Em 1944, os cientistas norte-americanos Howard Aiken, da Harvard, e Eckert e Mauchly, da Universidade da Pensilvânia, construíram, respectivamente, o Mark I (um primitivo e enorme microcomputador digital da IBM) e o Eniac (Electronic Numerical Integrator and Computery), capaz de grande número de cálculos. Foi cooptado como acessório vital à indústria de guerra norte-americana, inclusive a nuclear, em gestação. Eckert e Mauchly, cinco anos após a experiência, cravaram o grande marco no mundo dos computadores, o Univac (Universal Automatic Computer). Com cerca de 6.000 chaves, o aparelho chamou a atenção do Pentágono, que encomendou uma unidade aos inventores.

Graças ao advento dos transístores e logo dos circuitos integrados, as enormes máquinas passaram a ser cada vez menores. Essas inovações foram responsáveis por também reduzirem o tamanho de várias gerações de inúmeros aparelhos. (O transistor é invenção de 1947 dos norte-americanos Brattain, Schockley e Bardeen, recipientes do Nobel de física de 1956, um semicondutor que revolucionou o universo eletrônico das calculadoras, aparelhos de precisão, computadores, rádios e TVs, barateando-os e logrando reduzir suas dimensões).

Os atuais amantes do Finale, Sibelius ou Musescore, softwares editores de música e ferramentas comuns entre os compositores de hoje, bem como os que curtiam os velhos minimoogs e sintetizadores na era do rock, talvez não saibam que já em 1964 o professor Shigeru Watanabe, de Tóquio, tinha produzido algumas máquinas para composição de músicas.
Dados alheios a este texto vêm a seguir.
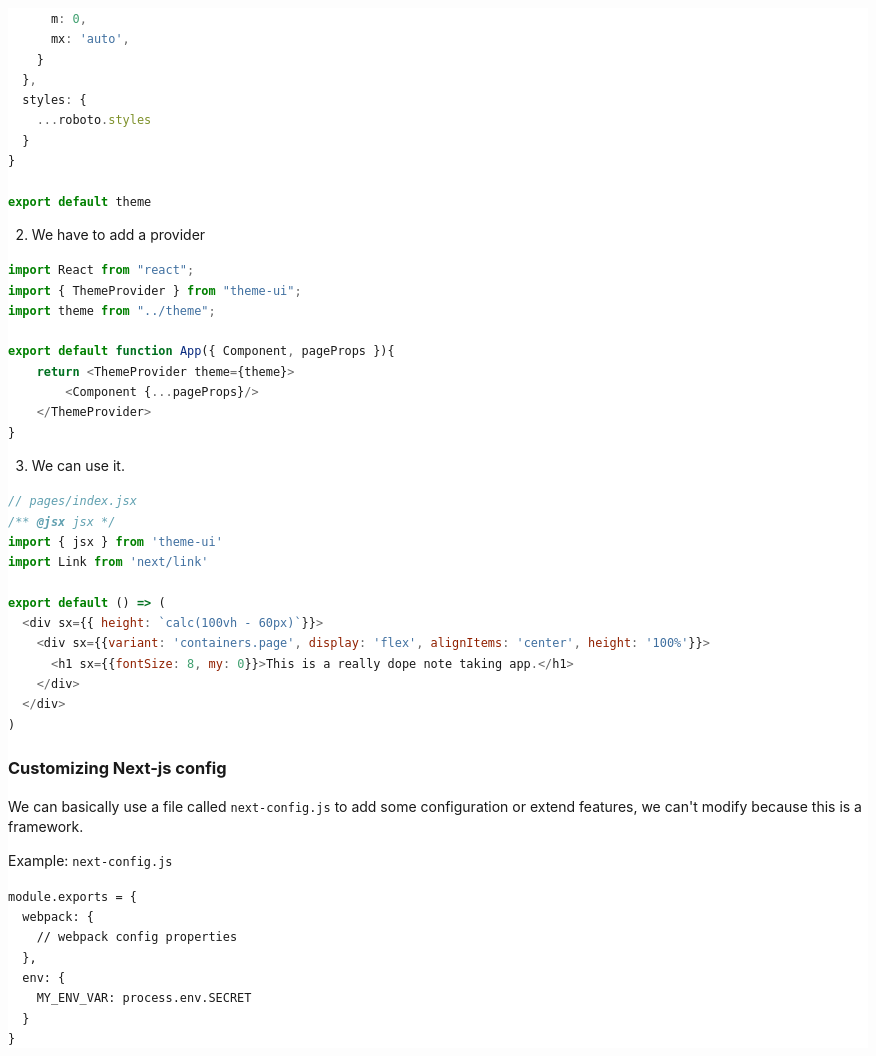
 ```javascript
      m: 0,
      mx: 'auto',
    }
  },
  styles: {
    ...roboto.styles
  }
}

export default theme
```

2. We have to add a provider


```javascript
import React from "react";
import { ThemeProvider } from "theme-ui";
import theme from "../theme";

export default function App({ Component, pageProps }){
    return <ThemeProvider theme={theme}>
        <Component {...pageProps}/>
    </ThemeProvider>
}
```

3. We can use it.

```javascript
// pages/index.jsx
/** @jsx jsx */
import { jsx } from 'theme-ui'
import Link from 'next/link'

export default () => (
  <div sx={{ height: `calc(100vh - 60px)`}}>
    <div sx={{variant: 'containers.page', display: 'flex', alignItems: 'center', height: '100%'}}>
      <h1 sx={{fontSize: 8, my: 0}}>This is a really dope note taking app.</h1>
    </div>
  </div> 
)
```

### Customizing Next-js config

We can basically use a file called `next-config.js` to add some configuration or extend features, we can't modify because this is a framework.

Example:
`next-config.js`
```JS
module.exports = {
  webpack: {
    // webpack config properties
  },
  env: {
    MY_ENV_VAR: process.env.SECRET
  }
}
```
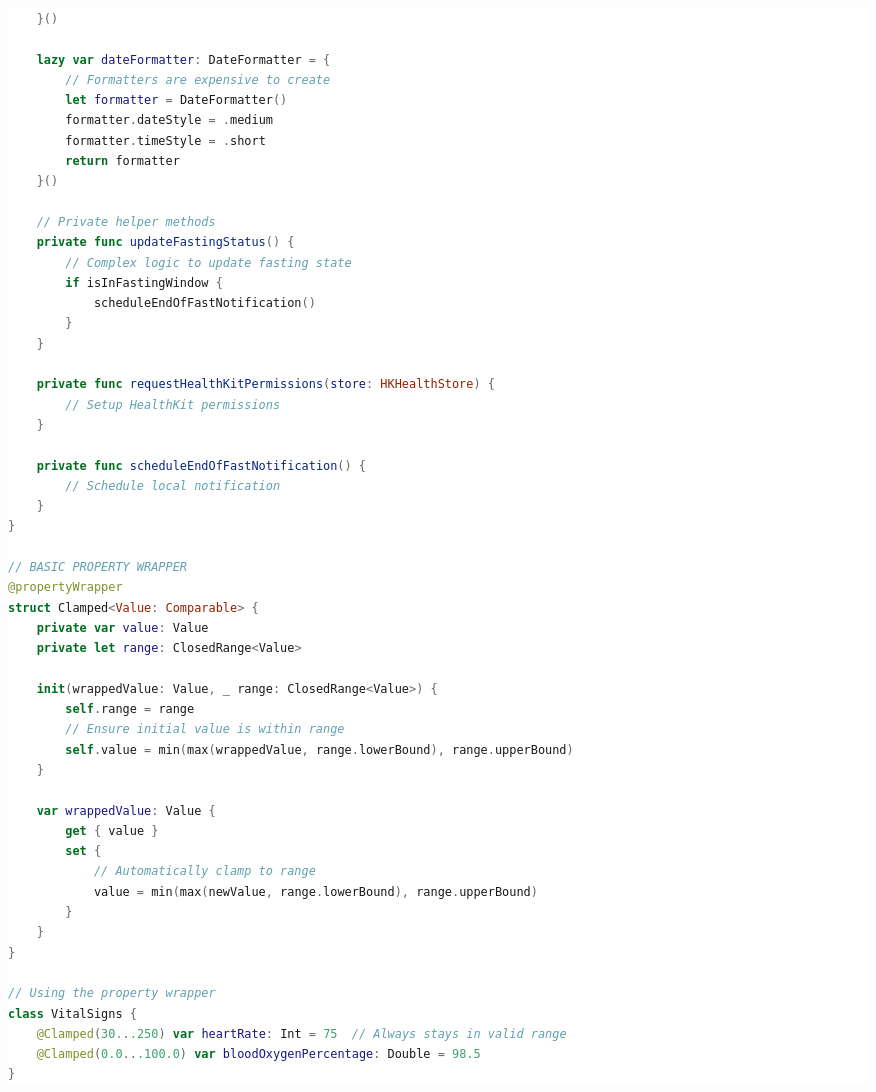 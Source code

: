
 ```swift
    }()
    
    lazy var dateFormatter: DateFormatter = {
        // Formatters are expensive to create
        let formatter = DateFormatter()
        formatter.dateStyle = .medium
        formatter.timeStyle = .short
        return formatter
    }()
    
    // Private helper methods
    private func updateFastingStatus() {
        // Complex logic to update fasting state
        if isInFastingWindow {
            scheduleEndOfFastNotification()
        }
    }
    
    private func requestHealthKitPermissions(store: HKHealthStore) {
        // Setup HealthKit permissions
    }
    
    private func scheduleEndOfFastNotification() {
        // Schedule local notification
    }
}

// BASIC PROPERTY WRAPPER
@propertyWrapper
struct Clamped<Value: Comparable> {
    private var value: Value
    private let range: ClosedRange<Value>
    
    init(wrappedValue: Value, _ range: ClosedRange<Value>) {
        self.range = range
        // Ensure initial value is within range
        self.value = min(max(wrappedValue, range.lowerBound), range.upperBound)
    }
    
    var wrappedValue: Value {
        get { value }
        set { 
            // Automatically clamp to range
            value = min(max(newValue, range.lowerBound), range.upperBound)
        }
    }
}

// Using the property wrapper
class VitalSigns {
    @Clamped(30...250) var heartRate: Int = 75  // Always stays in valid range
    @Clamped(0.0...100.0) var bloodOxygenPercentage: Double = 98.5
}
```
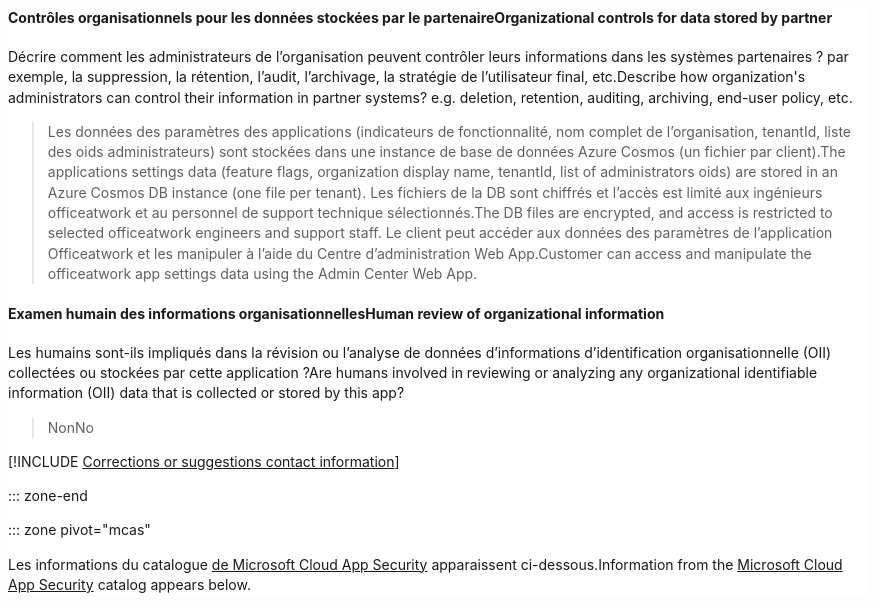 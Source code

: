#### <a name="organizational-controls-for-data-stored-by-partner"></a><span data-ttu-id="4fa9f-195">Contrôles organisationnels pour les données stockées par le partenaire</span><span class="sxs-lookup"><span data-stu-id="4fa9f-195">Organizational controls for data stored by partner</span></span>

<span data-ttu-id="4fa9f-196">Décrire comment les administrateurs de l’organisation peuvent contrôler leurs informations dans les systèmes partenaires ? par exemple, la suppression, la rétention, l’audit, l’archivage, la stratégie de l’utilisateur final, etc.</span><span class="sxs-lookup"><span data-stu-id="4fa9f-196">Describe how organization's administrators can control their information in partner systems? e.g. deletion, retention, auditing, archiving, end-user policy, etc.</span></span>

><span data-ttu-id="4fa9f-197">Les données des paramètres des applications (indicateurs de fonctionnalité, nom complet de l’organisation, tenantId, liste des oids administrateurs) sont stockées dans une instance de base de données Azure Cosmos (un fichier par client).</span><span class="sxs-lookup"><span data-stu-id="4fa9f-197">The applications settings data (feature flags, organization display name, tenantId, list of administrators oids) are stored in an Azure Cosmos DB instance (one file per tenant).</span></span> <span data-ttu-id="4fa9f-198">Les fichiers de la DB sont chiffrés et l’accès est limité aux ingénieurs officeatwork et au personnel de support technique sélectionnés.</span><span class="sxs-lookup"><span data-stu-id="4fa9f-198">The DB files are encrypted, and access is restricted to selected officeatwork engineers and support staff.</span></span> <span data-ttu-id="4fa9f-199">Le client peut accéder aux données des paramètres de l’application Officeatwork et les manipuler à l’aide du Centre d’administration Web App.</span><span class="sxs-lookup"><span data-stu-id="4fa9f-199">Customer can access and manipulate the officeatwork app settings data using the Admin Center Web App.</span></span>

#### <a name="human-review-of-organizational-information"></a><span data-ttu-id="4fa9f-200">Examen humain des informations organisationnelles</span><span class="sxs-lookup"><span data-stu-id="4fa9f-200">Human review of organizational information</span></span>

<span data-ttu-id="4fa9f-201">Les humains sont-ils impliqués dans la révision ou l’analyse de données d’informations d’identification organisationnelle (OII) collectées ou stockées par cette application ?</span><span class="sxs-lookup"><span data-stu-id="4fa9f-201">Are humans involved in reviewing or analyzing any organizational identifiable information (OII) data that is collected or stored by this app?</span></span>

><span data-ttu-id="4fa9f-202">Non</span><span class="sxs-lookup"><span data-stu-id="4fa9f-202">No</span></span>

[!INCLUDE [Corrections or suggestions contact information](../includes/corrections-or-suggestions.md)]

::: zone-end

::: zone pivot="mcas"

<span data-ttu-id="4fa9f-203">Les informations du catalogue [de Microsoft Cloud App Security](https://www.microsoft.com/enterprise-mobility-security/cloud-app-security) apparaissent ci-dessous.</span><span class="sxs-lookup"><span data-stu-id="4fa9f-203">Information from the [Microsoft Cloud App Security](https://www.microsoft.com/enterprise-mobility-security/cloud-app-security) catalog appears below.</span></span>

<iframe height='1020' title='<span data-ttu-id="4fa9f-204">Microsoft Cloud App Security Informations</span><span class="sxs-lookup"><span data-stu-id="4fa9f-204">Microsoft Cloud App Security Information</span></span>' src='https://appmcasinfoprod.azurewebsites.net/#/dashboard/35755' frameborder='no' style='width: 100%;'></iframe><span data-ttu-id="4fa9f-205">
Anos depois, vieram os microprocessadores, e, no início dos anos 1970, surgiram as calculadoras de bolso e computadores mais avançados. Essas invenções passaram a estar presentes dos relógios de pulso a aeronaves e um sem fim de outras aplicações.

Os limites da tecnologia tornaram-se intangíveis, passou-se a avançar em proporção geométrica até o ponto em que nos encontramos. Eu, como tantos outros, fiz o roteiro TK-3000/XT/AT/286/386/486. Só vim a experimentar a Internet com uma espécie de e-mail via DOS, o que ensejou um curso no CCE da USP para embasbacados docentes, no final dos anos 1980.

E vieram os celulares. Primeiro os tijolões, depois modelos reduzidos de forma gradativa – mais velozes, eficientes e com maior capacidade. Em 1998, veio o Wi-Fi (“Wireless Fidelity”, “fidelidade sem fio”, lembrando o velho Hi-Fi, alta fidelidade), que fez desses aparelhos “smartphones”, celulares inteligentes. Esses pequenos computadores de mão passaram a operar na Internet por meio do H+, 2G (segunda geração), 3G e 4G, até um salto preparatório (4,5G) rumo ao grande impacto do 5G, modernidade que sinaliza avanços absurdos, como a transmissão de dados em ida e volta com “delay” (atraso) de meros 25 milésimos de segundo! (Imagine um trio de piano, cello e violino ensaiando via celular entre NY, Tóquio e São Paulo). Claro, haverá severos efeitos colaterais, como a absoluta perda de privacidade, o controle total das pessoas e a possibilidade de espionar os cidadãos nas ruas ou banheiros (“Eu sou Alpha-Soixante, o controle dos habitantes”, dizia a poderosa máquina de Alphaville, filme premonitório (1965) de Jean-Luc Godard).

O atual presidente americano empreende uma guerra fria com a China, cuja monumental Huawei está lançando seu celular e transmissores na tecnologia 5G, fora do império dos iOS e Androids. Uma derrota do mandatário da terra do Tio Sam para o gigantesco complexo de 118 prédios imitando 12 cidades europeias, com 25 mil funcionários, a mais alta tecnologia e um número absurdo de engenheiros! Jogou a Apple para escanteio e tem na sua alça de mira a Samsung. Bode expiatório da fúria trumpiana, a Huawei teria negociado com Irã, o que motivou um pedido de prisão da diretora Meng Wanzhou no Canadá. Os EUA bloquearam a exportação de componentes para a China, um prejuízo de US$ 30 bi à Huawei. No G20, em Tóquio, relativizou a questão mas não bateu o martelo. O que virá nos próximos capítulos tecnológicos e geopolíticos?